Need more information? Get in touch

About FrankieOne

Frankie connects to 350+ different vendors and data sources from ID verification, eKYC, AML, fraud monitoring and credit tools, to enable data lead decisioning and a unified “single point of truth”.

We offer one unifying view for compliance, operations, audit and risk. Providing the single point of truth, single view of the customer and with all tools in the same place, our clients experience reduced resolution times, speedier customer onboarding and increased staff productivity.


Footnotes:

*1 For example, domestic or foreign government-issued driving licences/permits, passports, government-issued photographic identification cards and national identity cards.

*2 For example, domestic or foreign government-issued birth certificates, citizenship certificates and concession cards.

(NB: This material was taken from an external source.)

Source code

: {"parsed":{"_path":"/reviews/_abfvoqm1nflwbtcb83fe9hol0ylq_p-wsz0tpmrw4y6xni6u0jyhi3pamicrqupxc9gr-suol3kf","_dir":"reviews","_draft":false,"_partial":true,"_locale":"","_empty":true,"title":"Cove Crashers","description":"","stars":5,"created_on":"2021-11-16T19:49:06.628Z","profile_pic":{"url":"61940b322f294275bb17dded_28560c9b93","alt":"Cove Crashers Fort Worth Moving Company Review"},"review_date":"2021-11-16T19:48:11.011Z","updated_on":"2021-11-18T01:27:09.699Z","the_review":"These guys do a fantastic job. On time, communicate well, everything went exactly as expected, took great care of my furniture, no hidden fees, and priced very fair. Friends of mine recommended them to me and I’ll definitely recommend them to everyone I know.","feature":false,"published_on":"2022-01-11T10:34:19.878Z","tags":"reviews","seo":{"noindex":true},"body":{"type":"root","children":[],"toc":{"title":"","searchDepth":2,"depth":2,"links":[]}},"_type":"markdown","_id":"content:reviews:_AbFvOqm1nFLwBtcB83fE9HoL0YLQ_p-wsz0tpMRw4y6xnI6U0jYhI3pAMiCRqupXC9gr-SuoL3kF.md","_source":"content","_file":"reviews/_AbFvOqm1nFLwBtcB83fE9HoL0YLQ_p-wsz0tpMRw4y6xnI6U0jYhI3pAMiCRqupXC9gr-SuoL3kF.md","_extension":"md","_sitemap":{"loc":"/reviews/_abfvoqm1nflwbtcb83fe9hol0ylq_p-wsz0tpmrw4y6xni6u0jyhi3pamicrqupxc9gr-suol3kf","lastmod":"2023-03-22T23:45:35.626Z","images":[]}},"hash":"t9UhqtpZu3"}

*3 For example, domestic government-issued financial benefit statements, official taxation documents, local government or utility provider issued statements and (for individuals under 18 years old) a principal issued statement (each of which must disclose the person's name and residential address).

*4 This may include factors such as being satisfied that the documentation has not expired, whether and in what circumstances the business is prepared to rely upon a copy of a reliable and independent document (instead of an original), in what circumstances the business will take steps to determine whether a document produced has been forged, tampered with, cancelled or stolen, whether an authentication service will be used and whether contact will be initiated with the individual to confirm KYC information.

*5 This means the document has been certified as a true copy of an original document by specific individuals who can validate a document.


Disclaimer: The contents of this article does not constitute legal or compliance advice. It is not intended to be a substitute for legal or compliance advice and should not be relied upon as such. You should seek legal advice or other professional advice in relation to any particular matters you or your organisation may have. The contents of this article are limited to the views of the authors and do not represent the views of their employers.